Task directions: Take each line below that has "your" and copy it.

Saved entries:

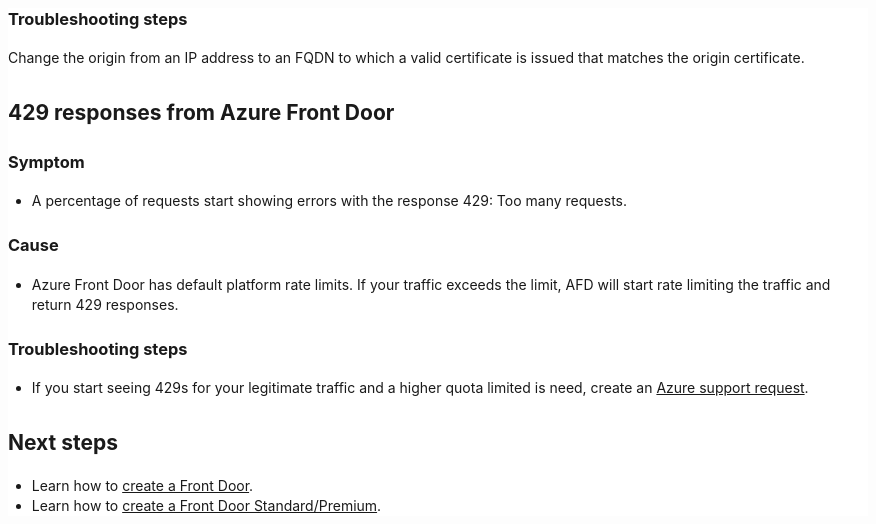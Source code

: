 ### Troubleshooting steps

Change the origin from an IP address to an FQDN to which a valid certificate is issued that matches the origin certificate.

## 429 responses from Azure Front Door 

### Symptom

* A percentage of requests start showing errors with the response 429: Too many requests.

### Cause

* Azure Front Door has default platform rate limits. If your traffic exceeds the limit, AFD will start rate limiting the traffic and return 429 responses.

### Troubleshooting steps

* If you start seeing 429s for your legitimate traffic and a higher quota limited is need, create an [Azure support request](https://portal.azure.com/#blade/Microsoft_Azure_Support/HelpAndSupportBlade/newsupportrequest).

## Next steps

* Learn how to [create a Front Door](quickstart-create-front-door.md).
* Learn how to [create a Front Door Standard/Premium](standard-premium/create-front-door-portal.md).
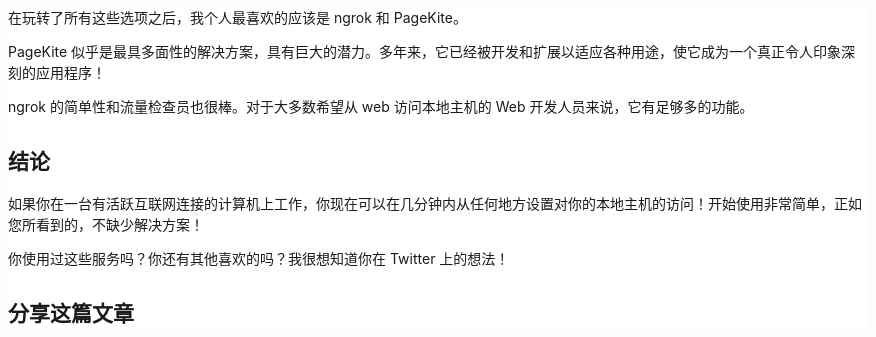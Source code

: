 在玩转了所有这些选项之后，我个人最喜欢的应该是 ngrok 和 PageKite。

PageKite 似乎是最具多面性的解决方案，具有巨大的潜力。多年来，它已经被开发和扩展以适应各种用途，使它成为一个真正令人印象深刻的应用程序！

ngrok 的简单性和流量检查员也很棒。对于大多数希望从 web 访问本地主机的 Web 开发人员来说，它有足够多的功能。

## 结论

如果你在一台有活跃互联网连接的计算机上工作，你现在可以在几分钟内从任何地方设置对你的本地主机的访问！开始使用非常简单，正如您所看到的，不缺少解决方案！

你使用过这些服务吗？你还有其他喜欢的吗？我很想知道你在 Twitter 上的想法！

## 分享这篇文章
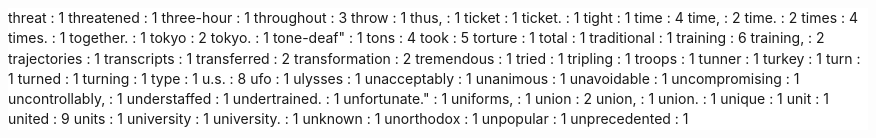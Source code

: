 threat : 1
threatened : 1
three-hour : 1
throughout : 3
throw : 1
thus, : 1
ticket : 1
ticket. : 1
tight : 1
time : 4
time, : 2
time. : 2
times : 4
times. : 1
together. : 1
tokyo : 2
tokyo. : 1
tone-deaf" : 1
tons : 4
took : 5
torture : 1
total : 1
traditional : 1
training : 6
training, : 2
trajectories : 1
transcripts : 1
transferred : 2
transformation : 2
tremendous : 1
tried : 1
tripling : 1
troops : 1
tunner : 1
turkey : 1
turn : 1
turned : 1
turning : 1
type : 1
u.s. : 8
ufo : 1
ulysses : 1
unacceptably : 1
unanimous : 1
unavoidable : 1
uncompromising : 1
uncontrollably, : 1
understaffed : 1
undertrained. : 1
unfortunate." : 1
uniforms, : 1
union : 2
union, : 1
union. : 1
unique : 1
unit : 1
united : 9
units : 1
university : 1
university. : 1
unknown : 1
unorthodox : 1
unpopular : 1
unprecedented : 1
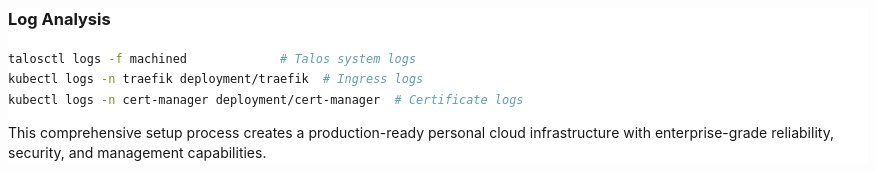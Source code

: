 ### Log Analysis
```bash
talosctl logs -f machined             # Talos system logs
kubectl logs -n traefik deployment/traefik  # Ingress logs
kubectl logs -n cert-manager deployment/cert-manager  # Certificate logs
```

This comprehensive setup process creates a production-ready personal cloud infrastructure with enterprise-grade reliability, security, and management capabilities.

Result of this task:
* Azure Front Door has default platform rate limits. If your traffic exceeds the limit, AFD will start rate limiting the traffic and return 429 responses.
* If you start seeing 429s for your legitimate traffic and a higher quota limited is need, create an [Azure support request](https://portal.azure.com/#blade/Microsoft_Azure_Support/HelpAndSupportBlade/newsupportrequest).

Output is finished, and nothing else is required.